Sur La Table's cookware sale

Sound the meat grinders, because Sur La Table is having a Hash-Slinging Slasher sale on all the cookware we’ve fantasized about. OK, so technically it’s called the Cookware Sale, and it means up to 50% off goods from Le Creuset, Staub, All-Clad, and more top brands until April 18.

Currently, we’re turning our bedrooms into a Flavortown, snacking on Sichuan smoked salmon, and air-frying Flamin’ Hot Cheetos. We’re ready for a shameless, sensory free-fall that lands face first in a Le Creuset casserole (with a bunch of Omsom seasoning). Cookware is our fandom. We only accept our face as it is reflected by a clean All-Clad pan or a spaetzle maker. We embrace the existential crises born of cast iron care, because the versatility of cast iron makes it a lifelong culinary accomplice when cared for properly. TBH, so many of the following pieces go beyond your kitchen, and your humble grave, to become inter-generational heirlooms. That’s some Ya-Ya Sisterhood shit. 

With hundred of bucks off the normal pricing, this is your chance to bag all the stuff Julia Child told you to get in that one lucid dream, from a lofty cocotte to a Staub stoneware set (at more than 50% off). Here are a few of our top picks from Sur La Table’s monster jam cookware sale to rule them all.
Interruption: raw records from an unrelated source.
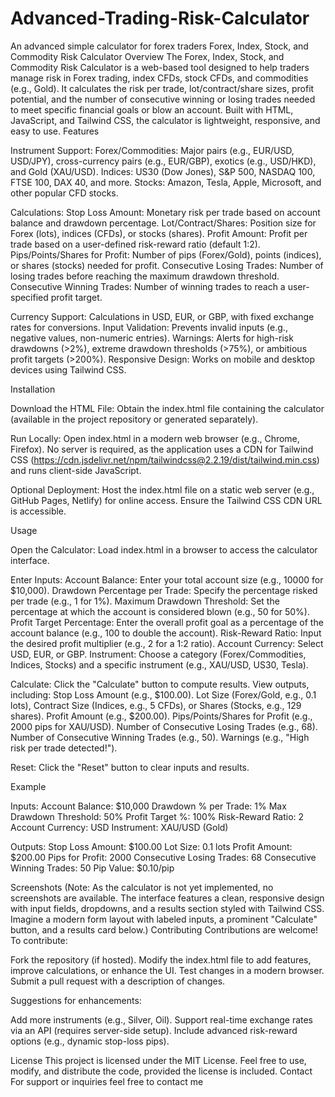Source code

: # Advanced-Trading-Risk-Calculator
An advanced simple calculator for forex traders 
Forex, Index, Stock, and Commodity Risk Calculator
Overview
The Forex, Index, Stock, and Commodity Risk Calculator is a web-based tool designed to help traders manage risk in Forex trading, index CFDs, stock CFDs, and commodities (e.g., Gold). It calculates the risk per trade, lot/contract/share sizes, profit potential, and the number of consecutive winning or losing trades needed to meet specific financial goals or blow an account. Built with HTML, JavaScript, and Tailwind CSS, the calculator is lightweight, responsive, and easy to use.
Features

Instrument Support:
Forex/Commodities: Major pairs (e.g., EUR/USD, USD/JPY), cross-currency pairs (e.g., EUR/GBP), exotics (e.g., USD/HKD), and Gold (XAU/USD).
Indices: US30 (Dow Jones), S&P 500, NASDAQ 100, FTSE 100, DAX 40, and more.
Stocks: Amazon, Tesla, Apple, Microsoft, and other popular CFD stocks.


Calculations:
Stop Loss Amount: Monetary risk per trade based on account balance and drawdown percentage.
Lot/Contract/Shares: Position size for Forex (lots), indices (CFDs), or stocks (shares).
Profit Amount: Profit per trade based on a user-defined risk-reward ratio (default 1:2).
Pips/Points/Shares for Profit: Number of pips (Forex/Gold), points (indices), or shares (stocks) needed for profit.
Consecutive Losing Trades: Number of losing trades before reaching the maximum drawdown threshold.
Consecutive Winning Trades: Number of winning trades to reach a user-specified profit target.


Currency Support: Calculations in USD, EUR, or GBP, with fixed exchange rates for conversions.
Input Validation: Prevents invalid inputs (e.g., negative values, non-numeric entries).
Warnings: Alerts for high-risk drawdowns (>2%), extreme drawdown thresholds (>75%), or ambitious profit targets (>200%).
Responsive Design: Works on mobile and desktop devices using Tailwind CSS.

Installation

Download the HTML File:
Obtain the index.html file containing the calculator (available in the project repository or generated separately).


Run Locally:
Open index.html in a modern web browser (e.g., Chrome, Firefox).
No server is required, as the application uses a CDN for Tailwind CSS (https://cdn.jsdelivr.net/npm/tailwindcss@2.2.19/dist/tailwind.min.css) and runs client-side JavaScript.


Optional Deployment:
Host the index.html file on a static web server (e.g., GitHub Pages, Netlify) for online access.
Ensure the Tailwind CSS CDN URL is accessible.



Usage

Open the Calculator:
Load index.html in a browser to access the calculator interface.


Enter Inputs:
Account Balance: Enter your total account size (e.g., 10000 for $10,000).
Drawdown Percentage per Trade: Specify the percentage risked per trade (e.g., 1 for 1%).
Maximum Drawdown Threshold: Set the percentage at which the account is considered blown (e.g., 50 for 50%).
Profit Target Percentage: Enter the overall profit goal as a percentage of the account balance (e.g., 100 to double the account).
Risk-Reward Ratio: Input the desired profit multiplier (e.g., 2 for a 1:2 ratio).
Account Currency: Select USD, EUR, or GBP.
Instrument: Choose a category (Forex/Commodities, Indices, Stocks) and a specific instrument (e.g., XAU/USD, US30, Tesla).


Calculate:
Click the "Calculate" button to compute results.
View outputs, including:
Stop Loss Amount (e.g., $100.00).
Lot Size (Forex/Gold, e.g., 0.1 lots), Contract Size (Indices, e.g., 5 CFDs), or Shares (Stocks, e.g., 129 shares).
Profit Amount (e.g., $200.00).
Pips/Points/Shares for Profit (e.g., 2000 pips for XAU/USD).
Number of Consecutive Losing Trades (e.g., 68).
Number of Consecutive Winning Trades (e.g., 50).
Warnings (e.g., "High risk per trade detected!").




Reset:
Click the "Reset" button to clear inputs and results.



Example

Inputs:
Account Balance: $10,000
Drawdown % per Trade: 1%
Max Drawdown Threshold: 50%
Profit Target %: 100%
Risk-Reward Ratio: 2
Account Currency: USD
Instrument: XAU/USD (Gold)


Outputs:
Stop Loss Amount: $100.00
Lot Size: 0.1 lots
Profit Amount: $200.00
Pips for Profit: 2000
Consecutive Losing Trades: 68
Consecutive Winning Trades: 50
Pip Value: $0.10/pip



Screenshots
(Note: As the calculator is not yet implemented, no screenshots are available. The interface features a clean, responsive design with input fields, dropdowns, and a results section styled with Tailwind CSS. Imagine a modern form layout with labeled inputs, a prominent "Calculate" button, and a results card below.)
Contributing
Contributions are welcome! To contribute:

Fork the repository (if hosted).
Modify the index.html file to add features, improve calculations, or enhance the UI.
Test changes in a modern browser.
Submit a pull request with a description of changes.

Suggestions for enhancements:

Add more instruments (e.g., Silver, Oil).
Support real-time exchange rates via an API (requires server-side setup).
Include advanced risk-reward options (e.g., dynamic stop-loss pips).

License
This project is licensed under the MIT License. Feel free to use, modify, and distribute the code, provided the license is included.
Contact
For support or inquiries feel free to contact me 
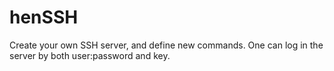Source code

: # henSSH
Create your own SSH server, and define new commands. One can log in the server by both user:password and key.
Go deep with a big Dutch oven

If you walk into someone’s house and they have anything by storied French brand Le Creuset, you know they care about cooking. If you walk in and find a giant Le Creuset Dutch oven, congratulations: you’ve found your life partner. This extra-deep design is perfect for soups, stews, and braising without splattering grease and Bolognese all over your face, walls, adn countertops.

Pick up the Vitamix blender of our collective dreams

It’s been officially determined that Vitamix blenders are definitely [gavel slam] worth it. Chefs and commoners alike agree that these things positively shred all the smoothies, soups, gazpachos, piña coladas, and creamy smoked salmon dips that you toss its way, and you’ll save more than $150 on the E310 model at Sur La Table right now.
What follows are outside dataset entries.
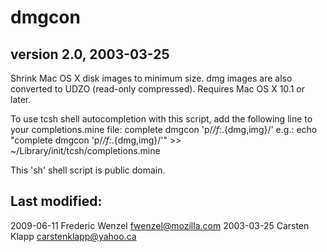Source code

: dmgcon
======

version 2.0, 2003-03-25
-----------------------

Shrink Mac OS X disk images to minimum size.
dmg images are also converted to UDZO (read-only compressed).
Requires Mac OS X 10.1 or later.

To use tcsh shell autocompletion with this script, add the
following line to your completions.mine file:
complete dmgcon 'p/*/f:*.{dmg,img}/'
e.g.:
echo "complete dmgcon 'p/*/f:*.{dmg,img}/'" >> ~/Library/init/tcsh/completions.mine

This 'sh' shell script is public domain.

Last modified:
--------------
2009-06-11 Frederic Wenzel <fwenzel@mozilla.com>
2003-03-25 Carsten Klapp <carstenklapp@yahoo.ca>


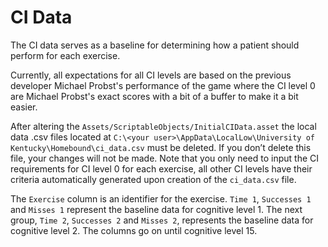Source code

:# CI Data

The CI data serves as a baseline for determining how a patient should perform for each exercise.

Currently, all expectations for all CI levels are based on the previous developer Michael Probst's performance of the game where the CI level 0 are Michael Probst's exact scores with a bit of a buffer to make it a bit easier.

After altering the `Assets/ScriptableObjects/InitialCIData.asset` the local data .csv files located at `C:\<your user>\AppData\LocalLow\University of Kentucky\Homebound\ci_data.csv` must be deleted. If you don’t delete this file, your changes will not be made. Note that you only need to input the CI requirements for CI level 0 for each exercise, all other CI levels have their criteria automatically generated upon creation of the `ci_data.csv` file.

The `Exercise` column is an identifier for the exercise. `Time 1`, `Successes 1` and `Misses 1` represent the baseline data for cognitive level 1. The next group, `Time 2`, `Successes 2` and `Misses 2`, represents the baseline data for cognitive level 2. The columns go on
until cognitive level 15.

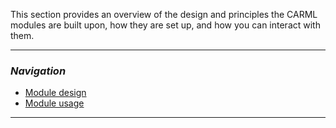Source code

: This section provides an overview of the design and principles the CARML modules are built upon, how they are set up, and how you can interact with them.

---

### _Navigation_

- [Module design](./The%20library%20-%20Module%20design)
- [Module usage](./The%20library%20-%20Module%20usage)

---
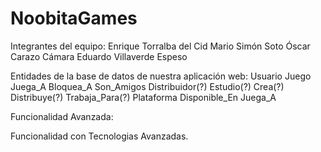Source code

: # NoobitaGames
Integrantes del equipo:
  Enrique Torralba del Cid
  Mario Simón Soto
  Óscar Carazo Cámara
  Eduardo Villaverde Espeso
  
Entidades de la base de datos de nuestra aplicación web:
  Usuario
  Juego
  Juega_A
  Bloquea_A
  Son_Amigos
  Distribuidor(?)
  Estudio(?)
  Crea(?)
  Distribuye(?)
  Trabaja_Para(?)
  Plataforma
  Disponible_En
  Juega_A
 
Funcionalidad Avanzada:

Funcionalidad con Tecnologias Avanzadas.
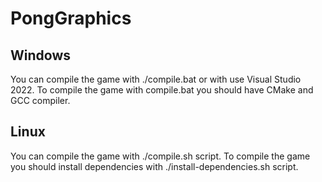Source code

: # PongGraphics

## Windows
You can compile the game with ./compile.bat or with use Visual Studio 2022. To compile the game with compile.bat you should have CMake and GCC compiler.

## Linux
You can compile the game with ./compile.sh script. To compile the game you should install dependencies with ./install-dependencies.sh script.
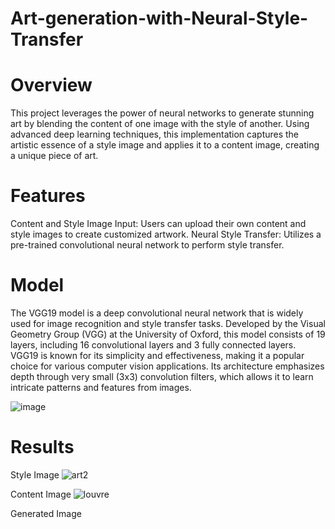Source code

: # Art-generation-with-Neural-Style-Transfer

# Overview

This project leverages the power of neural networks to generate stunning art by blending the content of one image with the style of another. Using advanced deep learning techniques, this implementation captures the artistic essence of a style image and applies it to a content image, creating a unique piece of art.

# Features
Content and Style Image Input: Users can upload their own content and style images to create customized artwork.
Neural Style Transfer: Utilizes a pre-trained convolutional neural network to perform style transfer.

# Model
The VGG19 model is a deep convolutional neural network that is widely used for image recognition and style transfer tasks. Developed by the Visual Geometry Group (VGG) at the University of Oxford, this model consists of 19 layers, including 16 convolutional layers and 3 fully connected layers. VGG19 is known for its simplicity and effectiveness, making it a popular choice for various computer vision applications. Its architecture emphasizes depth through very small (3x3) convolution filters, which allows it to learn intricate patterns and features from images.

![image](https://github.com/user-attachments/assets/a71b4039-69a3-45fa-a412-80af83cd62c8)

# Results
Style Image
![art2](https://github.com/user-attachments/assets/8ab86c10-5a4b-4273-8f09-2af75d0c27b7)

Content Image
![louvre](https://github.com/user-attachments/assets/48892414-660f-40bc-87df-b7ed1b9862bf)

Generated Image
A cast-iron skillet that will last forever

If you’re not cooking with cast-iron, whatcha doin’? This skillet from esteemed legacy brand Staub is pre-seasoned and perfect for scrambling eggs, searing ribeyes, and frying fish, among other things; it’s almost half off, so get ready to nail a medium rare steak.

It’s time to finally replace your scratched Teflon set 

BLOWS CONCH This is the last day these ride or die skillets are on sale. Made of stainless steel, they come with a lifetime warranty and a non-scratch coating with none of that PFOA industrial chemical gunk, so you can feel good about watching that sunny side egg slide right from the skillet to your plate. The handles also have their own special technology (people love to throw around that word, but FR) that makes them cool to the touch even as things heat up. Which they will: These dudes can take a broiling in the oven. 
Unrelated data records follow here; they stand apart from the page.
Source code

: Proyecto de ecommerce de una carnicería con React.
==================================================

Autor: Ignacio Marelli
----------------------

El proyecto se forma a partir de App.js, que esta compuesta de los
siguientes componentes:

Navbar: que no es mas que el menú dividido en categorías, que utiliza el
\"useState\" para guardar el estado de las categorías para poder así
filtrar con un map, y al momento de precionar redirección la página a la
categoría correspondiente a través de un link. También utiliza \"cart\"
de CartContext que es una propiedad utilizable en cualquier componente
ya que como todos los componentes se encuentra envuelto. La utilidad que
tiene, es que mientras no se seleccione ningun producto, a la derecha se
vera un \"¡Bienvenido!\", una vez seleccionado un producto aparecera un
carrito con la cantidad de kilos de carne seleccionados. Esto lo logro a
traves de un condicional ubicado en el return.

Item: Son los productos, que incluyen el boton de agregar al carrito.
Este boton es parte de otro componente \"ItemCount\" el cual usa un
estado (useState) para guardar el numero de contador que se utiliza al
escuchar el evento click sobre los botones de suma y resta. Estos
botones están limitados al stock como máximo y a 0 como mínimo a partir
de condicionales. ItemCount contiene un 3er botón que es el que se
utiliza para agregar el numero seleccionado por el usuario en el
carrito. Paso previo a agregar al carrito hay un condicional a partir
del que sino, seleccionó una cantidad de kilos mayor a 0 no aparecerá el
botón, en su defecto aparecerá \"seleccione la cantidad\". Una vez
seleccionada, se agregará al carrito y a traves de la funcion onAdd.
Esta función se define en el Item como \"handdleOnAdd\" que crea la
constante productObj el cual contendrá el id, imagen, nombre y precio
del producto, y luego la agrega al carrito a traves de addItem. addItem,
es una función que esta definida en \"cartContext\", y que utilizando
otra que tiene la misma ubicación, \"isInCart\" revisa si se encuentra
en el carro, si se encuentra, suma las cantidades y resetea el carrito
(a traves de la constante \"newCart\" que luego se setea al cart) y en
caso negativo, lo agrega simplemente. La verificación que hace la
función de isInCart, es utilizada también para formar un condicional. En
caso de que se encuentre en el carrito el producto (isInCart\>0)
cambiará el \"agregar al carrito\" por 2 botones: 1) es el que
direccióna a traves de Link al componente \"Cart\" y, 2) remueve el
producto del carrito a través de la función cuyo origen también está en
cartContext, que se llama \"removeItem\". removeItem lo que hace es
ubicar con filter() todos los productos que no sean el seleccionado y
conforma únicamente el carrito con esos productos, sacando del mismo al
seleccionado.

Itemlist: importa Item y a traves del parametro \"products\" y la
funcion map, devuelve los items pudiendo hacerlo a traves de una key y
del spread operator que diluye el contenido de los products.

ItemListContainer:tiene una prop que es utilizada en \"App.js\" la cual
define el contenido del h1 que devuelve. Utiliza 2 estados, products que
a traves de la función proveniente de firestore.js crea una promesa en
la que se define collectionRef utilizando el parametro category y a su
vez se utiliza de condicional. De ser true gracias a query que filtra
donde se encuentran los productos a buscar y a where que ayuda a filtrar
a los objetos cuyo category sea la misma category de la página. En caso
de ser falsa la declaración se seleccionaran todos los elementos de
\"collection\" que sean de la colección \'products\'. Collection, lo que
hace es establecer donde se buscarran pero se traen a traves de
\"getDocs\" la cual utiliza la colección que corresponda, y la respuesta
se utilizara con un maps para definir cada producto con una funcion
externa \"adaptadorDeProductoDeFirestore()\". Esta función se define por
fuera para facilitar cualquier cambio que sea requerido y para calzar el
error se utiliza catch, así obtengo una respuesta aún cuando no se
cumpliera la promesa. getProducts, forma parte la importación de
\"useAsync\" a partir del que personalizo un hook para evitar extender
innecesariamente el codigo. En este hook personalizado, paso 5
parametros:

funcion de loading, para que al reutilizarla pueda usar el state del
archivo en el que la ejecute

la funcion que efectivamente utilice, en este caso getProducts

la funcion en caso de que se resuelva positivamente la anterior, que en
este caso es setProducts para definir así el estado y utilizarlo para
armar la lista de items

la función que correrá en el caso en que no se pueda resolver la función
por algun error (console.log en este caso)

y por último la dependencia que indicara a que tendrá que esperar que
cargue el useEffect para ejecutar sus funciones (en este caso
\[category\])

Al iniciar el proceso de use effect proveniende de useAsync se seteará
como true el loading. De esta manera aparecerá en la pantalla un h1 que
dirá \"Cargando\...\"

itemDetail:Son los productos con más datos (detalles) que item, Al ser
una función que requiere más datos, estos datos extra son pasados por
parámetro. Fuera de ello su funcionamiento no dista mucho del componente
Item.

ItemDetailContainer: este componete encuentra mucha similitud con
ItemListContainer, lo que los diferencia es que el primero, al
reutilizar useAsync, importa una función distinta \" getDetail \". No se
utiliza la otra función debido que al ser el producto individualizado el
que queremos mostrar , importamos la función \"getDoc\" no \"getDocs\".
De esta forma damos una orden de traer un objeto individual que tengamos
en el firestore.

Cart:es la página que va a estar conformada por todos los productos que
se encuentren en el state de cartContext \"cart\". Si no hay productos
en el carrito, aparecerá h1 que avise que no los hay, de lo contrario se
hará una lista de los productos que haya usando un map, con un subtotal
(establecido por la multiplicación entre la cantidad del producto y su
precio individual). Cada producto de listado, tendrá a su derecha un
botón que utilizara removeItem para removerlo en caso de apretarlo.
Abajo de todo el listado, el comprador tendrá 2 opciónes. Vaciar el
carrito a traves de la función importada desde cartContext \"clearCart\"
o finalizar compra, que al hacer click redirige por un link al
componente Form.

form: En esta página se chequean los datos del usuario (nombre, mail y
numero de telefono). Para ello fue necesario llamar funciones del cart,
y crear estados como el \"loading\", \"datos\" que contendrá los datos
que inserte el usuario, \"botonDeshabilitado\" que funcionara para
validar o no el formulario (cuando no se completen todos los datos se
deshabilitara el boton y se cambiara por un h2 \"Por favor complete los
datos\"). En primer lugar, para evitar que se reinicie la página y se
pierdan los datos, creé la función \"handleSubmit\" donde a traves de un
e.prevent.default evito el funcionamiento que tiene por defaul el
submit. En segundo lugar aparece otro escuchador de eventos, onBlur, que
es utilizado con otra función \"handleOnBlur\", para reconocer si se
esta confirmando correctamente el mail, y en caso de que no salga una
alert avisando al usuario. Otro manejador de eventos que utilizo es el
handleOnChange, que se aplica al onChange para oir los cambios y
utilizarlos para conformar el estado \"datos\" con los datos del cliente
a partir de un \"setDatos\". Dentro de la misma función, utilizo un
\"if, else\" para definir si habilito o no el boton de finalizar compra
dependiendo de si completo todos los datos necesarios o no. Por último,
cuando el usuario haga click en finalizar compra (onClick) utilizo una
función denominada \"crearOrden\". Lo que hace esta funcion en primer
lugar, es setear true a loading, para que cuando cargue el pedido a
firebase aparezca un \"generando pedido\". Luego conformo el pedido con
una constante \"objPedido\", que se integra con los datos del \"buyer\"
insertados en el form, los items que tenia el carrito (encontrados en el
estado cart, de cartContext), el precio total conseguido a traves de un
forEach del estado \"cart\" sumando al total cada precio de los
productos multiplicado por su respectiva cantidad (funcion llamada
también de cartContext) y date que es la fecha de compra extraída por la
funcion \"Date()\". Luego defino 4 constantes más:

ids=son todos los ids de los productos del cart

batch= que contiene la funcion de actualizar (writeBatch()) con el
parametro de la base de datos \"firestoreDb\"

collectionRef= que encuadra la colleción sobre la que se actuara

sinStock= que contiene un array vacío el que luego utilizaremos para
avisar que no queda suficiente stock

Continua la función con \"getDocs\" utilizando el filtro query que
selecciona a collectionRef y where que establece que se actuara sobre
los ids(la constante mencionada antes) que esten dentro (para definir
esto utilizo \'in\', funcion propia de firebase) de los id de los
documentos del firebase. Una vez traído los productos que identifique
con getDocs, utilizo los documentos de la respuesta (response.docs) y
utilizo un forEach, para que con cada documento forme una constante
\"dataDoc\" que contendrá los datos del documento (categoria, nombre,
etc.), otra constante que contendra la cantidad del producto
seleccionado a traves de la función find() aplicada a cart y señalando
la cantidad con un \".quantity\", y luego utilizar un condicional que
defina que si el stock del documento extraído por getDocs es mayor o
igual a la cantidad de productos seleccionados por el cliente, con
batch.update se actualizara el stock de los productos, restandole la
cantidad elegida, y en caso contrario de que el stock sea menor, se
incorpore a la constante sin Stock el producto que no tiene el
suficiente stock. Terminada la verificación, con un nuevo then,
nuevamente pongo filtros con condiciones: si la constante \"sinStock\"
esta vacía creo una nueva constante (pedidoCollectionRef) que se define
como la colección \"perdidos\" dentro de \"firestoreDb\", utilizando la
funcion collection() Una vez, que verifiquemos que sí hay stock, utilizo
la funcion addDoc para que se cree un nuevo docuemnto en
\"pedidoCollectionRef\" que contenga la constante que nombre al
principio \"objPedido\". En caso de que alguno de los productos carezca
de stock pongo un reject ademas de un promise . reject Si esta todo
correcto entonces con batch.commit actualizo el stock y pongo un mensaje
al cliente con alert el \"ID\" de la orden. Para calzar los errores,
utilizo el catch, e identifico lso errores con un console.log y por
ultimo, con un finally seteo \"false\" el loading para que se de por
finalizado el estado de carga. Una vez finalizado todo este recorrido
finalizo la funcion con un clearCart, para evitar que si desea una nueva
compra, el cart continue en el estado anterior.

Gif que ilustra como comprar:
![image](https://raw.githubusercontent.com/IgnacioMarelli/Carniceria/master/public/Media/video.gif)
The one you’ll use every night (when you’re too exhausted for multiple pans)

This pan will be there for you more than you may be able to be there for yourself. For the nights when you just want to dump all the errant veggies and shiz from your fridge into a stir fry situation, this is the best ample (but lightweight) tool. Best of all, Greenpan is nontoxic, which is why it’s some of the best nonstick cookware out there.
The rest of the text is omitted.